Cristo no comenzó predicándose a sí mismo, ni se anunció como
Hijo de Dios, Mesías o Dios. Los títulos que los evangelios atribuyen a Jesús
son, en su inmensa mayoría, expresiones de la fe da la comunidad primitiva.
Para ellos la
Resurrección de Jesús constituye el gran cambio y ahora
comprenden profundamente quién era Jesús y lo que Jesús significaba para toda
la historia de la salvación. Desde esa perspectiva le atribuyeron títulos de
excepción, como el de “el Santo” y “el justo”, o “el Siervo de Dios”, “Hijo de
Dios”, “Mesías” y por último, el titulo de Dios mismo.

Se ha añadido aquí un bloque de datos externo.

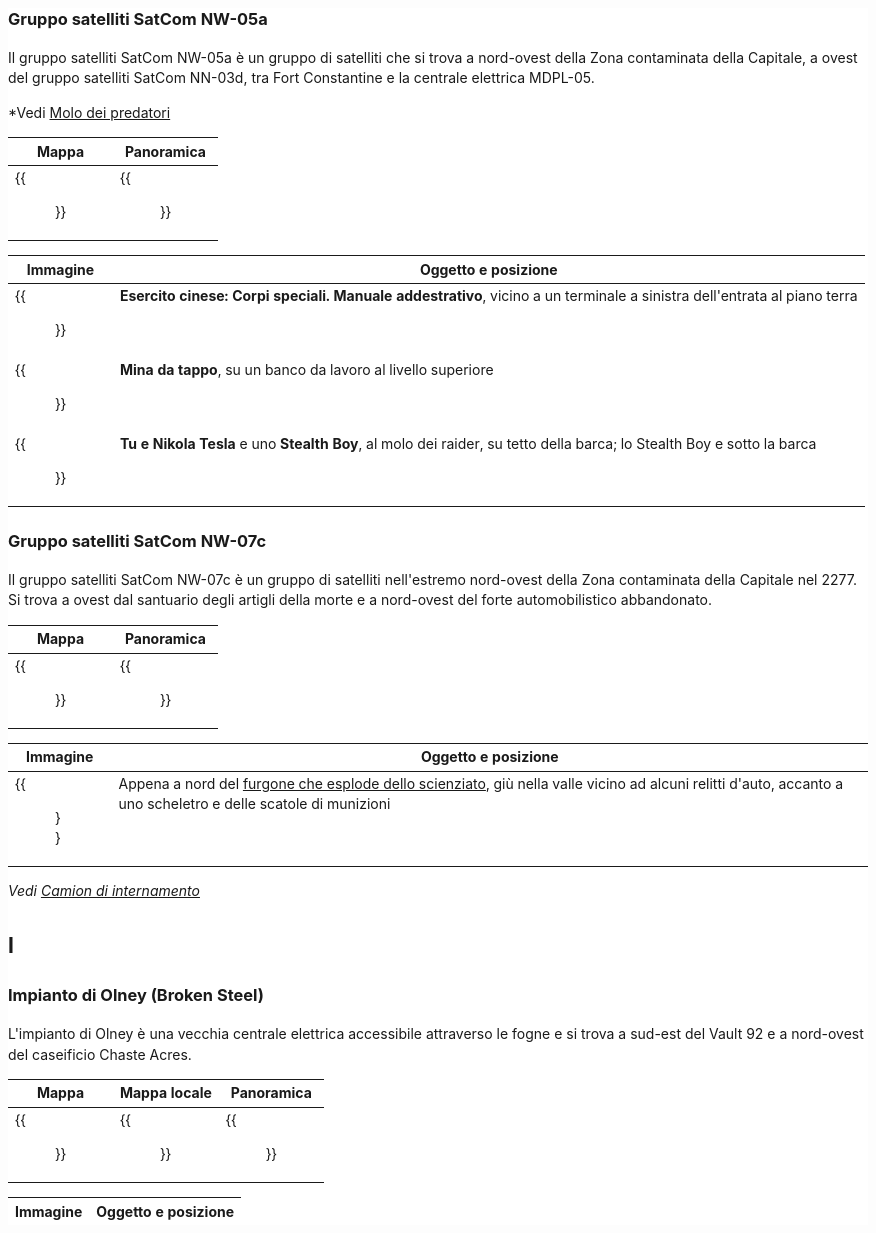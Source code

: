 
### Gruppo satelliti SatCom NW-05a
Il gruppo satelliti SatCom NW-05a è un gruppo di satelliti che si trova a nord-ovest della Zona contaminata della Capitale,  a ovest del gruppo satelliti SatCom NN-03d, tra Fort Constantine e la centrale elettrica MDPL-05. 

*Vedi [Molo dei predatori](../molo-dei-predatori)

| Mappa                                | Panoramica                                  |
| ------------------------------------ | ------------------------------------------- |
| {{<figure src="SA_NW_05_loc.webp">}} | {{<figure src="SatCom_Array_NW-05a.webp">}} |

| Immagine                                                   | Oggetto e posizione                                                                                                      |
| ---------------------------------------------------------- | ------------------------------------------------------------------------------------------------------------------------ |
| {{<figure src="FO3_CA_SOTM_Satcom_Array_a1.webp">}}        | **Esercito cinese: Corpi speciali. Manuale addestrativo**,  vicino a un terminale a sinistra dell'entrata al piano terra |
| {{<figure src="SatCom_Array_NW-05a_bottlecap_mine.webp">}} | **Mina da tappo**, su un banco da lavoro al livello superiore                                                            |
| {{<figure src="Raider_wharf_Nikola_Tesla_and_You.webp">}}  | **Tu e Nikola Tesla** e uno **Stealth Boy**, al molo dei raider, su tetto della barca; lo Stealth Boy e sotto la barca   |


### Gruppo satelliti SatCom NW-07c
Il gruppo satelliti SatCom NW-07c è un gruppo di satelliti nell'estremo nord-ovest della Zona contaminata della Capitale nel 2277. Si trova a ovest dal santuario degli artigli della morte e a nord-ovest del forte automobilistico abbandonato. 

| Mappa                                | Panoramica                                |
| ------------------------------------ | ----------------------------------------- |
| {{<figure src="SA_NW_07_loc.webp">}} | {{<figure src="SatCom_Array_NW07.webp">}} |


| Immagine                                                     | Oggetto e posizione                                                                                                                                                                                    |
| ------------------------------------------------------------ | ------------------------------------------------------------------------------------------------------------------------------------------------------------------------------------------------------ |
| {{<figure src="Duck_and_Cover!_Array,_Power_Station.webp">}} | Appena a nord del [furgone che esplode dello scienziato](../furgone-che-esplode-dello-scienziato), giù nella valle vicino ad alcuni relitti d'auto, accanto a uno scheletro e delle scatole di munizioni |

*Vedi [Camion di internamento](../camion-di-internamento)*

## I

### Impianto di Olney (Broken Steel)
L'impianto di Olney è una vecchia centrale elettrica accessibile attraverso le fogne e si trova a sud-est del Vault 92 e a nord-ovest del caseificio Chaste Acres.

| Mappa                                | Mappa locale                                     | Panoramica                                |
| ------------------------------------ | ------------------------------------------------ | ----------------------------------------- |
| {{<figure src="OldOlney_loc.webp">}} | {{<figure src="Olney_Powerworks_loc_map.webp">}} | {{<figure src="Olney_Powerworks1.webp">}} |

| Immagine                                          | Oggetto e posizione                                                                                                                                                                                    |
| ------------------------------------------------- | ------------------------------------------------------------------------------------------------------------------------------------------------------------------------------------------------------ |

Lo que estaba latente e
implícito en las palabras, signos y actitudes del Jesús que anduvo por Galilea,
Nazaret, etc., quedó después de la Resurrección , patente y explícito. Los títulos
que la fe le atribuyó expresan con toda exactitud quién fue Jesús desde su
nacimiento hasta la cruz: el esperado de las naciones, el Salvador del mundo,
el Hijo de Dios, el mismo Dios hecho hombre.
Jesús se reconoce a sí mismo hombre, y como tal se manifiesta:
participa de un hogar y de una oscura población de oriente, obedece a sus
padres, aprende, trabaja, habla, escucha, dialoga, sufre hambre, sed, se
fatiga, duerme, llora, experimenta el dolor y la alegría, siente miedo.
Jesús se percibe a sí mismo Hijo de Dios, tan Dios como su
Padre: enseña con autoridad; se reconoce como preexistente; habla a Dios de un
modo singular: lo llama Padre de un modo único; hace milagros; perdona los
pecados; se coloca por encima de la
Ley y los profetas.
La encarnación de Dios no significa simplemente que Dios se
hizo hombre. Quiere decir mucho más. Quiere decir que Dios tomó realmente parte
en nuestra condición humana y asumió nuestros más profundos anhelos. Que
utilizó nuestro propio lenguaje. Que mostró con signos y comportamientos
típicos ese nuevo orden que significa el Reino de Dios que ya no es una utopía
humana imposible, “porque ninguna cosa es imposible para Dios”. El Reino es ya
una realidad incipiente dentro de nuestro mundo.